In this paper we consider a more general panel data model in which the individual effect has multiple components and each of these components is time-varying. Specifically, the model assumes that the unobservable individual effects have a factor structure. For this model, we develop appropriate estimation and model-specification methods. Bai (2005) has considered the same panel factor model that we study in this paper (see also Bai and Ng, 2002; and Bai, 2003). His approach is designed for the analysis of panel data with large numbers of both time series and cross-section observations, and the regressors are assumed to be strictly exogenous to the random error terms in the model. Kneip, Sickles and Song (2005) also consider the same model but with the additional assumption that the factors change slowly and smoothly over time. Our paper is different from these papers in two respects. First, we focus on the case of panel data with a small number of time series observations and a large number of cross-section units (big N and small T). Second, we also consider the case in which some regressors are only weakly exogenous.
Standard panel data models assume that the unobservable individual effect is a single time-invariant component. However, this assumption may be excessively restrictive in practice. For example, consider a model of hourly wage rates. It is a well-known fact that labor productivity changes over the business cycle. Accordingly, the productivity of an individual’s unobservable talent or skill would also change over the business cycle (Ahn, Lee and Schmidt, 2001). If so, the effect of unobservable talent on hourly wages would vary over time because workers’ hourly wage rates depend on their labor productivity. It is also likely that hourly wage rates depend on multiple individual effects. For example, individual workers’ wages would be affected by unexpected changes in macroeconomic variables due to changes in monetary or fiscal policies. However, the effects of these aggregate variables on wages would depend on individual-specific characteristics such as the worker’s residential area and occupation. The panel data models that assume a single time-invariant individual effect are inappropriate for the analysis of data with such multiple time-varying individual effects.
There are many other examples of models that may require multiple time-varying effects. One example is the consumption model based on the life-cycle and rational-expectation hypothesis. This model predicts that current consumption growth depends on the unobservable marginal utility of expected life-time wealth.

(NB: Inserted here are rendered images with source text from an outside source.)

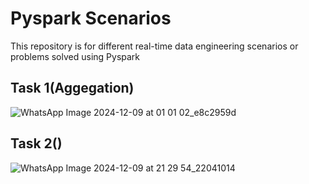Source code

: # Pyspark Scenarios
This repository is for different real-time data engineering scenarios or problems solved using Pyspark

## Task 1(Aggegation)

![WhatsApp Image 2024-12-09 at 01 01 02_e8c2959d](https://github.com/user-attachments/assets/ceb3c4b9-b3f4-4bc3-beb4-f76ab2613c9e)


## Task 2()

![WhatsApp Image 2024-12-09 at 21 29 54_22041014](https://github.com/user-attachments/assets/b163ef23-2b13-42c8-9067-fd805872029e)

When consumers’ future incomes are uncertain, their marginal utility of wealth varies over time (Altug and Miller, 1990; Pischke, 1995). Another example is the asset pricing models that assume time-varying risk premia (Campbell, 1987; Ferson and Foerester, 1994; Zhou, 1994). These models can be also viewed as panel data models with unobservable multiple time-varying individual effects. Finally, our approach can be used for the empirical studies of economic growth based on international data (e.g., Mankiw, Romer and Weil, 1992; Islam, 1995; Caselli, Esquival and Lefort, 1996). Individual countries’ economic growth rates could depend on world-wide supply shocks such as the oil shocks in the 1970’s, and the technology shocks we have witnessed from the rapid development of the information technology industry in the 1990’s. However, the effect of such world-wide shocks could depend on country-specific factors such as available human capital and natural resources.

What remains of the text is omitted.